§ MATERIAL TO PROCESS:
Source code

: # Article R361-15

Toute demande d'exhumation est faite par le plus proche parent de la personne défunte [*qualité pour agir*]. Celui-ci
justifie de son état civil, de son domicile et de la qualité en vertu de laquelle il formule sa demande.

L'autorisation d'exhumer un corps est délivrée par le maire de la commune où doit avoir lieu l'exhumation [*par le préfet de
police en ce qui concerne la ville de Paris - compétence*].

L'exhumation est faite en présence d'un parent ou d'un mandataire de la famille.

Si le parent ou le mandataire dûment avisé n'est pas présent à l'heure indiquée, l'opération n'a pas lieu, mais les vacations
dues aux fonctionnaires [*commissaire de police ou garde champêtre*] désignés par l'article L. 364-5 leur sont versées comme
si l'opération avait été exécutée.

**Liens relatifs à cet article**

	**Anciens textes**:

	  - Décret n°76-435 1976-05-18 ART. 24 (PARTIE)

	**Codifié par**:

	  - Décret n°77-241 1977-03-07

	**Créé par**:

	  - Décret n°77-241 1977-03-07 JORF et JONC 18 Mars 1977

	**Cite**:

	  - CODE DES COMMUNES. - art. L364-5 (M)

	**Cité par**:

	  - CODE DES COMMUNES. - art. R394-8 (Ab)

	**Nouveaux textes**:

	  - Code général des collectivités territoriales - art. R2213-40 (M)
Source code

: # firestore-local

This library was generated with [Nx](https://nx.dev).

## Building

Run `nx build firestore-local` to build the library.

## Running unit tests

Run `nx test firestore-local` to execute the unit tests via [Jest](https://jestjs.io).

§ EXERCISE: Every entry should be reproduced exactly, with no part omitted.

§ WRITTEN REPLY:
Source code

: # Article R361-15

Toute demande d'exhumation est faite par le plus proche parent de la personne défunte [*qualité pour agir*]. Celui-ci
justifie de son état civil, de son domicile et de la qualité en vertu de laquelle il formule sa demande.

L'autorisation d'exhumer un corps est délivrée par le maire de la commune où doit avoir lieu l'exhumation [*par le préfet de
police en ce qui concerne la ville de Paris - compétence*].

L'exhumation est faite en présence d'un parent ou d'un mandataire de la famille.

Si le parent ou le mandataire dûment avisé n'est pas présent à l'heure indiquée, l'opération n'a pas lieu, mais les vacations
dues aux fonctionnaires [*commissaire de police ou garde champêtre*] désignés par l'article L. 364-5 leur sont versées comme
si l'opération avait été exécutée.

**Liens relatifs à cet article**

	**Anciens textes**:

	  - Décret n°76-435 1976-05-18 ART. 24 (PARTIE)

	**Codifié par**:

	  - Décret n°77-241 1977-03-07

	**Créé par**:

	  - Décret n°77-241 1977-03-07 JORF et JONC 18 Mars 1977

	**Cite**:

	  - CODE DES COMMUNES. - art. L364-5 (M)

	**Cité par**:

	  - CODE DES COMMUNES. - art. R394-8 (Ab)

	**Nouveaux textes**:

	  - Code général des collectivités territoriales - art. R2213-40 (M)
Source code

: # firestore-local

This library was generated with [Nx](https://nx.dev).

## Building

Run `nx build firestore-local` to build the library.

## Running unit tests

Run `nx test firestore-local` to execute the unit tests via [Jest](https://jestjs.io).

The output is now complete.